On nodes that do netfilter/NAT (most Kubernetes setups), every connection consumes a slot in the kernel's nf_conntrack table. Conntrack models it: Track(flow) reuses an existing flow for free but consumes a slot for a new flow, dropping when full.

SimulateConntrack(100, 1000, ...):

  • churn (a new connection per request) → 1000 new flows into a 100-slot table → 900 drops (TestConntrackExhaustionUnderChurn). The symptom is "the node randomly drops connections under load" with a cryptic nf_conntrack: table full in dmesg — easy to misdiagnose as a network problem.
  • keep-alive (reuse one flow) → 0 drops (TestConntrackOkWithKeepAlive).

The punchline ties the phase together: connection reuse (gw-04) is not just a CPU/latency optimization — it's also what keeps you under the conntrack ceiling. The durable fix for conntrack exhaustion is fewer connections (pool + keep-alive + h2 multiplexing); raising nf_conntrack_max is the stopgap.


3. The rest of the model (read CONCEPTS for depth)

The simulations cover the two incident-grade behaviors; CONCEPTS.md covers the full picture you must be able to narrate:

  • The packet path: Service DNS → ClusterIP → kube-proxy DNAT (iptables / IPVS / eBPF) → pod IP → CNI (veth, overlay vs native routing) → container.
  • kube-proxy is L4 only — connection-level DNAT, not request/latency aware; this is why h2/gRPC behind a bare ClusterIP hits the multiplexing trap (gw-02) and why you still need real LB (gw-06).
  • CNI wiring (veth pairs, IPAM, overlay vs native), NetworkPolicy, externalTrafficPolicy (Cluster vs Local — even spread + SNAT vs client-IP preservation), and NRI/OCI hooks for per-workload runtime customization (the Netflix talk).

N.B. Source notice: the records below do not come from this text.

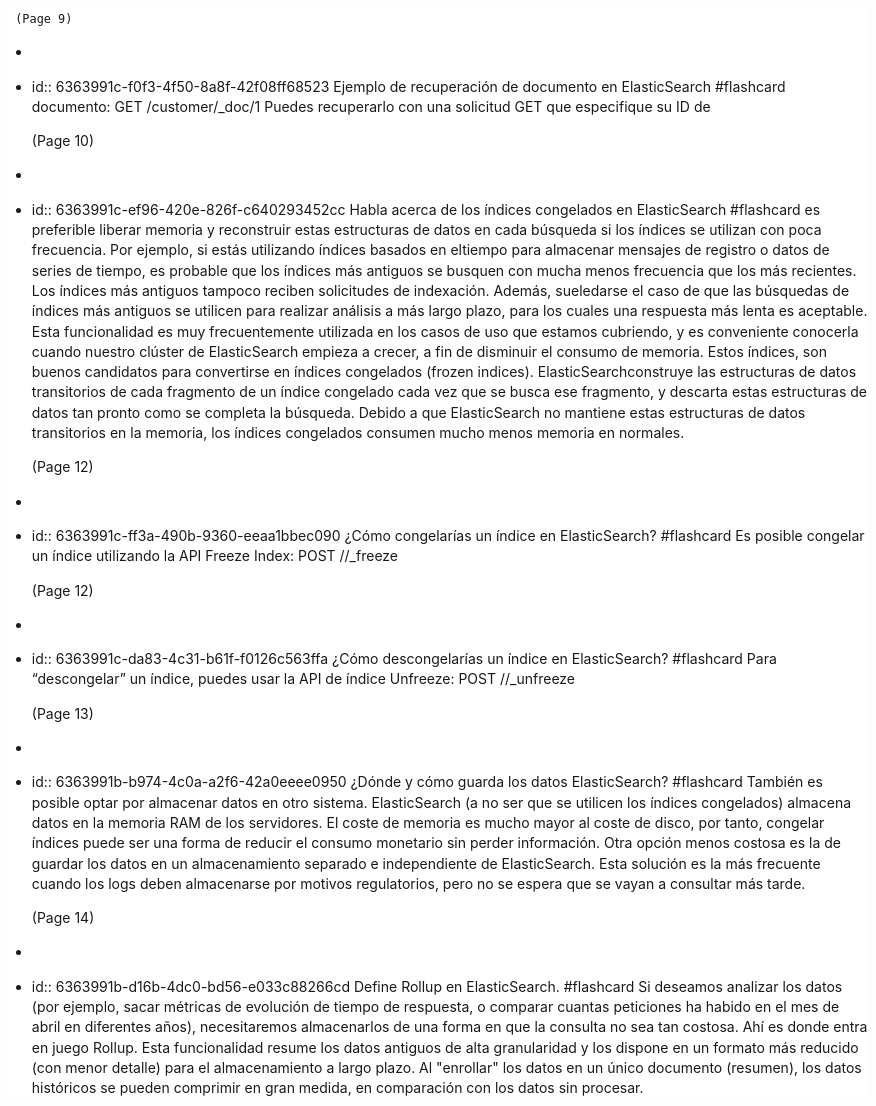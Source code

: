      (Page 9)
-
- id:: 6363991c-f0f3-4f50-8a8f-42f08ff68523
   Ejemplo de recuperación de documento en ElasticSearch #flashcard 
    documento: GET /customer/_doc/1 Puedes recuperarlo con una solicitud GET que especifique su ID de
  
     (Page 10)
-
- id:: 6363991c-ef96-420e-826f-c640293452cc
   Habla acerca de los índices congelados en ElasticSearch #flashcard 
    es preferible liberar memoria y reconstruir estas estructuras de datos en cada búsqueda si los índices se utilizan con poca frecuencia. Por ejemplo, si estás utilizando índices basados en eltiempo para almacenar mensajes de registro o datos de series de tiempo, es probable que los índices más antiguos se busquen con mucha menos frecuencia que los más recientes. Los índices más antiguos tampoco reciben solicitudes de indexación. Además, sueledarse el caso de que las búsquedas de índices más antiguos se utilicen para realizar análisis a más largo plazo, para los cuales una respuesta más lenta es aceptable. Esta funcionalidad es muy frecuentemente utilizada en los casos de uso que estamos cubriendo, y es conveniente conocerla cuando nuestro clúster de ElasticSearch empieza a crecer, a fin de disminuir el consumo de memoria. Estos índices, son buenos candidatos para convertirse en índices congelados (frozen indices). ElasticSearchconstruye las estructuras de datos transitorios de cada fragmento de un índice congelado cada vez que se busca ese fragmento, y descarta estas estructuras de datos tan pronto como se completa la búsqueda. Debido a que ElasticSearch no mantiene estas estructuras de datos transitorios en la memoria, los índices congelados consumen mucho menos memoria en normales.
  
     (Page 12)
-
- id:: 6363991c-ff3a-490b-9360-eeaa1bbec090
   ¿Cómo congelarías un índice en ElasticSearch? #flashcard 
    Es posible congelar un índice utilizando la API Freeze Index: POST /<index>/_freeze
  
     (Page 12)
-
- id:: 6363991c-da83-4c31-b61f-f0126c563ffa
   ¿Cómo descongelarías un índice en ElasticSearch? #flashcard 
    Para “descongelar” un índice, puedes usar la API de índice Unfreeze: POST /<index>/_unfreeze
  
     (Page 13)
-
- id:: 6363991b-b974-4c0a-a2f6-42a0eeee0950
   ¿Dónde y cómo guarda los datos ElasticSearch? #flashcard 
    También es posible optar por almacenar datos en otro sistema. ElasticSearch (a no ser que se utilicen los índices congelados) almacena datos en la memoria RAM de los servidores. El coste de memoria es mucho mayor al coste de disco, por tanto, congelar índices puede ser una forma de reducir el consumo monetario sin perder información. Otra opción menos costosa es la de guardar los datos en un almacenamiento separado e independiente de ElasticSearch. Esta solución es la más frecuente cuando los logs deben almacenarse por motivos regulatorios, pero no se espera que se vayan a consultar más tarde.
  
     (Page 14)
-
- id:: 6363991b-d16b-4dc0-bd56-e033c88266cd
   Define Rollup en ElasticSearch. #flashcard 
    Si deseamos analizar los datos (por ejemplo, sacar métricas de evolución de tiempo de respuesta, o comparar cuantas peticiones ha habido en el mes de abril en diferentes años), necesitaremos almacenarlos de una forma en que la consulta no sea tan costosa. Ahí es donde entra en juego Rollup. Esta funcionalidad resume los datos antiguos de alta granularidad y los dispone en un formato más reducido (con menor detalle) para el almacenamiento a largo plazo. Al "enrollar" los datos en un único documento (resumen), los datos históricos se pueden comprimir en gran medida, en comparación con los datos sin procesar.
  
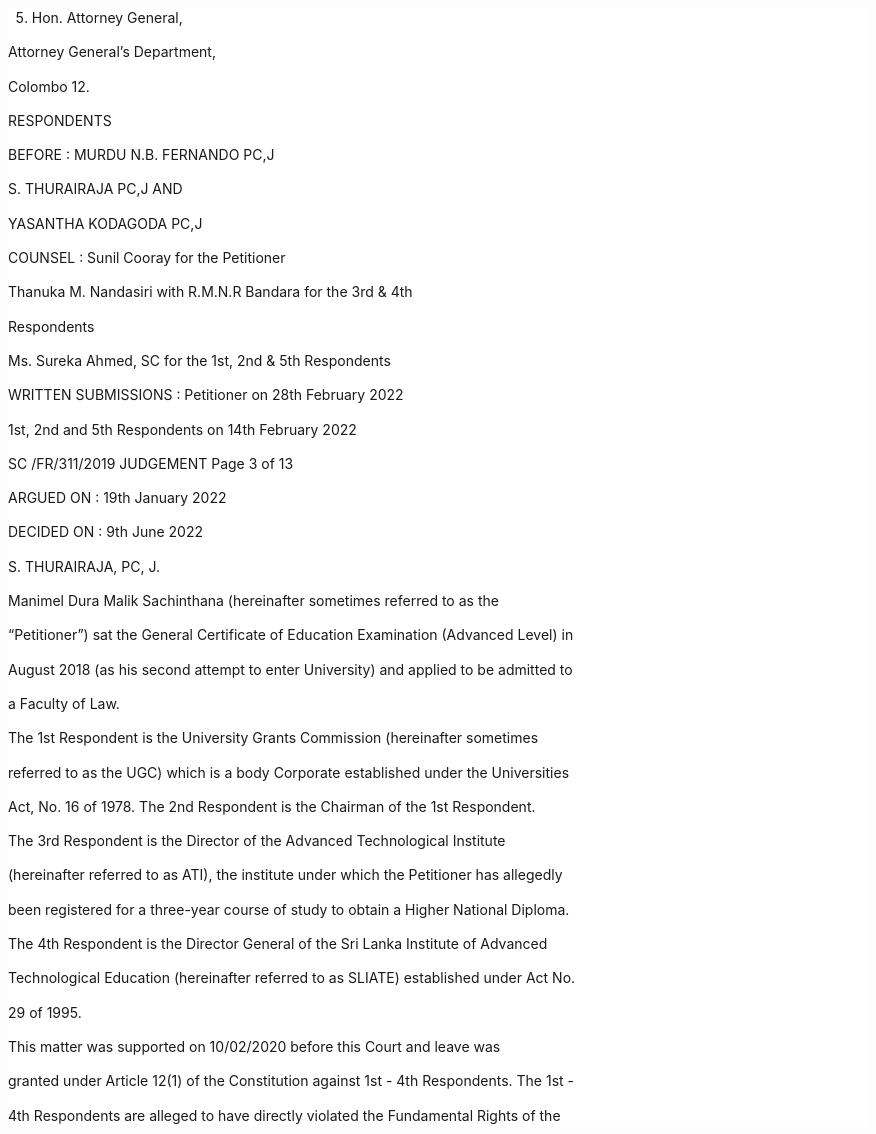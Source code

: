 5. Hon. Attorney General,

Attorney General’s Department,

Colombo 12.

RESPONDENTS

BEFORE : MURDU N.B. FERNANDO PC,J

S. THURAIRAJA PC,J AND

YASANTHA KODAGODA PC,J

COUNSEL : Sunil Cooray for the Petitioner

Thanuka M. Nandasiri with R.M.N.R Bandara for the 3rd & 4th

Respondents

Ms. Sureka Ahmed, SC for the 1st, 2nd & 5th Respondents

WRITTEN SUBMISSIONS : Petitioner on 28th February 2022

1st, 2nd and 5th Respondents on 14th February 2022

SC /FR/311/2019 JUDGEMENT Page 3 of 13

ARGUED ON : 19th January 2022

DECIDED ON : 9th June 2022

S. THURAIRAJA, PC, J.

Manimel Dura Malik Sachinthana (hereinafter sometimes referred to as the

“Petitioner”) sat the General Certificate of Education Examination (Advanced Level) in

August 2018 (as his second attempt to enter University) and applied to be admitted to

a Faculty of Law.

The 1st Respondent is the University Grants Commission (hereinafter sometimes

referred to as the UGC) which is a body Corporate established under the Universities

Act, No. 16 of 1978. The 2nd Respondent is the Chairman of the 1st Respondent.

The 3rd Respondent is the Director of the Advanced Technological Institute

(hereinafter referred to as ATI), the institute under which the Petitioner has allegedly

been registered for a three-year course of study to obtain a Higher National Diploma.

The 4th Respondent is the Director General of the Sri Lanka Institute of Advanced

Technological Education (hereinafter referred to as SLIATE) established under Act No.

29 of 1995.

This matter was supported on 10/02/2020 before this Court and leave was

granted under Article 12(1) of the Constitution against 1st - 4th Respondents. The 1st -

4th Respondents are alleged to have directly violated the Fundamental Rights of the
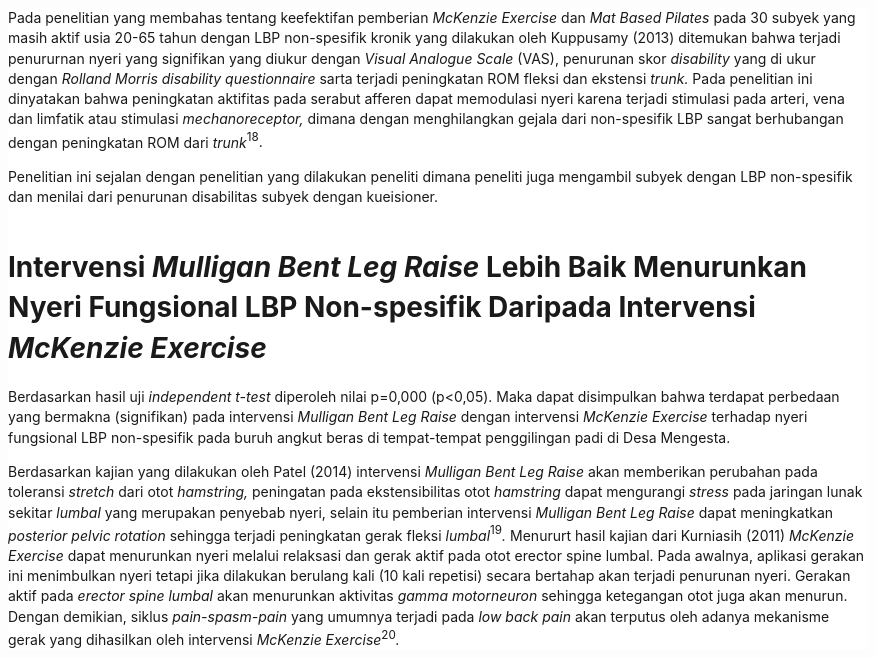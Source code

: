 <p><span class="font1">Pada penelitian yang membahas tentang keefektifan pemberian </span><span class="font1" style="font-style:italic;">McKenzie Exercise</span><span class="font1"> dan </span><span class="font1" style="font-style:italic;">Mat Based Pilates</span><span class="font1"> pada 30 subyek yang masih aktif usia 20-65 tahun dengan LBP non-spesifik kronik yang dilakukan oleh Kuppusamy (2013) ditemukan bahwa terjadi penururnan nyeri yang signifikan yang diukur dengan </span><span class="font1" style="font-style:italic;">Visual Analogue Scale</span><span class="font1"> (VAS), penurunan skor </span><span class="font1" style="font-style:italic;">disability</span><span class="font1"> yang di ukur dengan </span><span class="font1" style="font-style:italic;">Rolland Morris disability questionnaire</span><span class="font1"> sarta terjadi peningkatan ROM fleksi dan ekstensi </span><span class="font1" style="font-style:italic;">trunk.</span><span class="font1"> Pada penelitian ini dinyatakan bahwa peningkatan aktifitas pada serabut afferen dapat memodulasi nyeri karena terjadi stimulasi pada arteri, vena dan limfatik atau stimulasi </span><span class="font1" style="font-style:italic;">mechanoreceptor,</span><span class="font1"> dimana dengan menghilangkan gejala dari non-spesifik LBP sangat berhubangan dengan peningkatan ROM dari </span><span class="font1" style="font-style:italic;">trunk</span><span class="font1"><sup>18</sup>.</span></p>
<p><span class="font1">Penelitian ini sejalan dengan penelitian yang dilakukan peneliti dimana peneliti juga mengambil subyek dengan LBP non-spesifik dan menilai dari penurunan disabilitas subyek dengan kueisioner.</span></p>
<h1><a name="bookmark22"></a><span class="font1" style="font-weight:bold;"><a name="bookmark23"></a>Intervensi </span><span class="font1" style="font-weight:bold;font-style:italic;">Mulligan Bent Leg Raise</span><span class="font1" style="font-weight:bold;"> Lebih Baik Menurunkan Nyeri Fungsional LBP Non-spesifik Daripada Intervensi </span><span class="font1" style="font-weight:bold;font-style:italic;">McKenzie Exercise</span></h1>
<p><span class="font1">Berdasarkan hasil uji </span><span class="font1" style="font-style:italic;">independent t-test</span><span class="font1"> diperoleh nilai p=0,000 (p&lt;0,05). Maka dapat disimpulkan bahwa terdapat perbedaan yang bermakna (signifikan) pada intervensi </span><span class="font1" style="font-style:italic;">Mulligan Bent Leg Raise</span><span class="font1"> dengan intervensi </span><span class="font1" style="font-style:italic;">McKenzie Exercise</span><span class="font1"> terhadap nyeri fungsional LBP non-spesifik pada buruh angkut beras di tempat-tempat penggilingan padi di Desa Mengesta.</span></p>
<p><span class="font1">Berdasarkan kajian yang dilakukan oleh Patel (2014) intervensi </span><span class="font1" style="font-style:italic;">Mulligan Bent Leg Raise</span><span class="font1"> akan memberikan perubahan pada toleransi </span><span class="font1" style="font-style:italic;">stretch</span><span class="font1"> dari otot </span><span class="font1" style="font-style:italic;">hamstring,</span><span class="font1"> peningatan pada ekstensibilitas otot </span><span class="font1" style="font-style:italic;">hamstring </span><span class="font1">dapat mengurangi </span><span class="font1" style="font-style:italic;">stress</span><span class="font1"> pada jaringan lunak sekitar </span><span class="font1" style="font-style:italic;">lumbal</span><span class="font1"> yang merupakan penyebab nyeri, selain itu pemberian intervensi </span><span class="font1" style="font-style:italic;">Mulligan Bent Leg Raise</span><span class="font1"> dapat meningkatkan </span><span class="font1" style="font-style:italic;">posterior pelvic rotation</span><span class="font1"> sehingga terjadi peningkatan gerak fleksi </span><span class="font1" style="font-style:italic;">lumbal</span><span class="font1"><sup>19</sup></span><span class="font1" style="font-style:italic;">.</span><span class="font1"> Menururt hasil kajian dari Kurniasih (2011) </span><span class="font1" style="font-style:italic;">McKenzie Exercise</span><span class="font1"> dapat menurunkan nyeri melalui relaksasi dan gerak aktif pada otot erector spine lumbal. Pada awalnya, aplikasi gerakan ini menimbulkan nyeri tetapi jika dilakukan berulang kali (10 kali repetisi) secara bertahap akan terjadi penurunan nyeri. Gerakan aktif pada </span><span class="font1" style="font-style:italic;">erector spine lumbal</span><span class="font1"> akan menurunkan aktivitas </span><span class="font1" style="font-style:italic;">gamma motorneuron</span><span class="font1"> sehingga ketegangan otot juga akan menurun. Dengan demikian, siklus </span><span class="font1" style="font-style:italic;">pain-spasm-pain</span><span class="font1"> yang umumnya terjadi pada </span><span class="font1" style="font-style:italic;">low back pain</span><span class="font1"> akan terputus oleh adanya mekanisme gerak yang dihasilkan oleh intervensi </span><span class="font1" style="font-style:italic;">McKenzie Exercise</span><span class="font1"><sup>20</sup></span><span class="font1" style="font-style:italic;">.</span></p>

docs/analysis.md lists the hands-on cluster exercises (trace a packet with nsenter, watch EndpointSlices during a rollout, reproduce the drain race and conntrack exhaustion on a kind cluster) to do once you have the simulated reflexes.


4. Exercises

  1. Reproduce both on a real kind cluster: run a wrk loop against a Service while deleting a pod with vs without a preStop that fails readiness; then lower nf_conntrack_max and blast short connections. Confirm the simulated numbers match reality qualitatively.
  2. Trace a packet: nsenter into a pod's netns, find its veth peer, dump the iptables/ipvsadm rules for the ClusterIP, follow the DNAT to a pod IP.
  3. Size a grace period: given EndpointSlice propagation P and in-flight request duration D, derive terminationGracePeriodSeconds for an L7 node and for a 200k-connection WebSocket node (gw-05).
  4. Model externalTrafficPolicy: extend the drain sim to compare Cluster (even spread, SNAT, loses client IP) vs Local (client-IP preserved, node-local only) and the load-imbalance trade-off.
  5. Wire to gw-08: turn the sharded EndpointSlices into EDS resources and feed the gw-04 subset ring; debounce re-subsetting under pod flapping so the fix doesn't cause churn.